▶ [Work instruction] Here are the records. Write out exactly the lines between the one holding "- Закрепить полученные" and the one holding "#### Задача 3. Вагоны", inclusive.
══ Record extracts ══
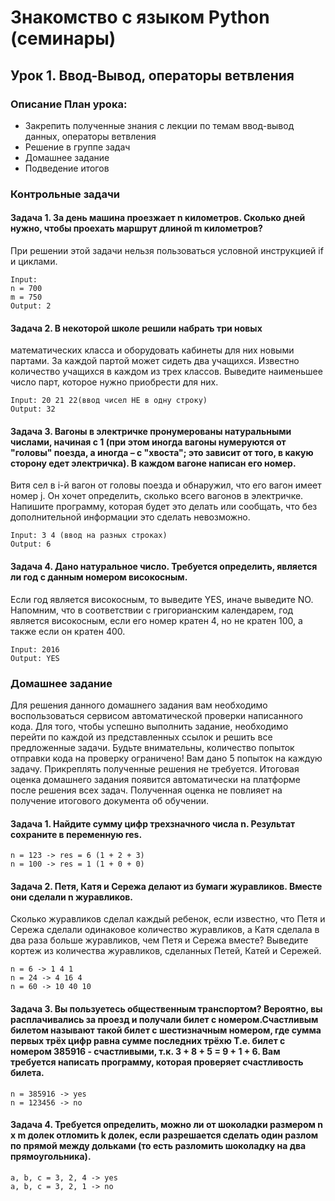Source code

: # Знакомство с языком Python (семинары)

## Урок 1. Ввод-Вывод, операторы ветвления

### Описание План урока:

- Закрепить полученные знания с лекции по темам ввод-вывод данных, операторы ветвления
- Решение в группе задач
- Домашнее задание
- Подведение итогов

### Контрольные задачи

#### Задача 1. За день машина проезжает n километров. Сколько дней нужно, чтобы проехать маршрут длиной m километров? 
При решении этой задачи нельзя пользоваться условной инструкцией if и циклами.

```
Input:
n = 700
m = 750
Output: 2
```

#### Задача 2. В некоторой школе решили набрать три новых
математических класса и оборудовать кабинеты для них новыми партами. За каждой партой может сидеть два учащихся. Известно количество учащихся в каждом из трех классов. Выведите наименьшее число парт, которое нужно приобрести для них.

```
Input: 20 21 22(ввод чисел НЕ в одну строку)
Output: 32
```

#### Задача 3. Вагоны в электричке пронумерованы натуральными числами, начиная с 1 (при этом иногда вагоны нумеруются от "головы" поезда, а иногда – с "хвоста"; это зависит от того, в какую сторону едет электричка). В каждом вагоне написан его номер. 
Витя сел в i-й вагон от головы поезда и обнаружил, что его вагон имеет номер j. 
Он хочет определить, сколько всего вагонов в электричке. Напишите программу, которая будет это делать или сообщать, что без дополнительной информации это сделать невозможно.

```
Input: 3 4 (ввод на разных строках)
Output: 6
```

#### Задача 4. Дано натуральное число. Требуется определить, является ли год с данным номером високосным. 
Если год является високосным, то выведите YES, иначе выведите NO. Напомним, что в соответствии с григорианским календарем, год является високосным, если его номер кратен 4, но не кратен 100, а также если он кратен 400.

```
Input: 2016
Output: YES
```

### Домашнее задание

Для решения данного домашнего задания вам необходимо воспользоваться сервисом автоматической проверки написанного кода.
Для того, чтобы успешно выполнить задание, необходимо перейти по каждой из представленных ссылок и решить все предложенные задачи. 
Будьте внимательны, количество попыток отправки кода на проверку ограничено! Вам дано 5 попыток на каждую задачу.
Прикреплять полученные решения не требуется. Итоговая оценка домашнего задания появится автоматически на платформе после решения всех задач. Полученная оценка не повлияет на получение итогового документа об обучении.

#### Задача 1. Найдите сумму цифр трехзначного числа n. Результат сохраните в переменную res.
```
n = 123 -> res = 6 (1 + 2 + 3)
n = 100 -> res = 1 (1 + 0 + 0)

```


#### Задача 2. Петя, Катя и Сережа делают из бумаги журавликов. Вместе они сделали n журавликов.
Сколько журавликов сделал каждый ребенок, если известно, что Петя и Сережа сделали одинаковое количество журавликов, а Катя сделала в два раза больше журавликов, чем Петя и Сережа вместе?
Выведите кортеж из количества журавликов, сделанных Петей, Катей и Сережей.
```
n = 6 -> 1 4 1  
n = 24 -> 4 16 4    
n = 60 -> 10 40 10 

```


#### Задача 3. Вы пользуетесь общественным транспортом? Вероятно, вы расплачивались за проезд и получали билет с номером.Счастливым билетом называют такой билет с шестизначным номером, где сумма первых трёх цифр равна сумме последних трёхю Т.е. билет с номером 385916 - счастливыми, т.к. 3 + 8 + 5 = 9 + 1 + 6. Вам требуется написать программу, которая проверяет счастливость билета.
```
n = 385916 -> yes
n = 123456 -> no

```

#### Задача 4. Требуется определить, можно ли от шоколадки размером n x m долек отломить k долек, если разрешается сделать один разлом по прямой между дольками (то есть разломить шоколадку на два прямоугольника).
```
a, b, c = 3, 2, 4 -> yes
a, b, c = 3, 2, 1 -> no

```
═══
▶ [Expected answer]
- Закрепить полученные знания с лекции по темам ввод-вывод данных, операторы ветвления
- Решение в группе задач
- Домашнее задание
- Подведение итогов

### Контрольные задачи

#### Задача 1. За день машина проезжает n километров. Сколько дней нужно, чтобы проехать маршрут длиной m километров? 
При решении этой задачи нельзя пользоваться условной инструкцией if и циклами.

```
Input:
n = 700
m = 750
Output: 2
```

#### Задача 2. В некоторой школе решили набрать три новых
математических класса и оборудовать кабинеты для них новыми партами. За каждой партой может сидеть два учащихся. Известно количество учащихся в каждом из трех классов. Выведите наименьшее число парт, которое нужно приобрести для них.

```
Input: 20 21 22(ввод чисел НЕ в одну строку)
Output: 32
```

#### Задача 3. Вагоны в электричке пронумерованы натуральными числами, начиная с 1 (при этом иногда вагоны нумеруются от "головы" поезда, а иногда – с "хвоста"; это зависит от того, в какую сторону едет электричка). В каждом вагоне написан его номер. 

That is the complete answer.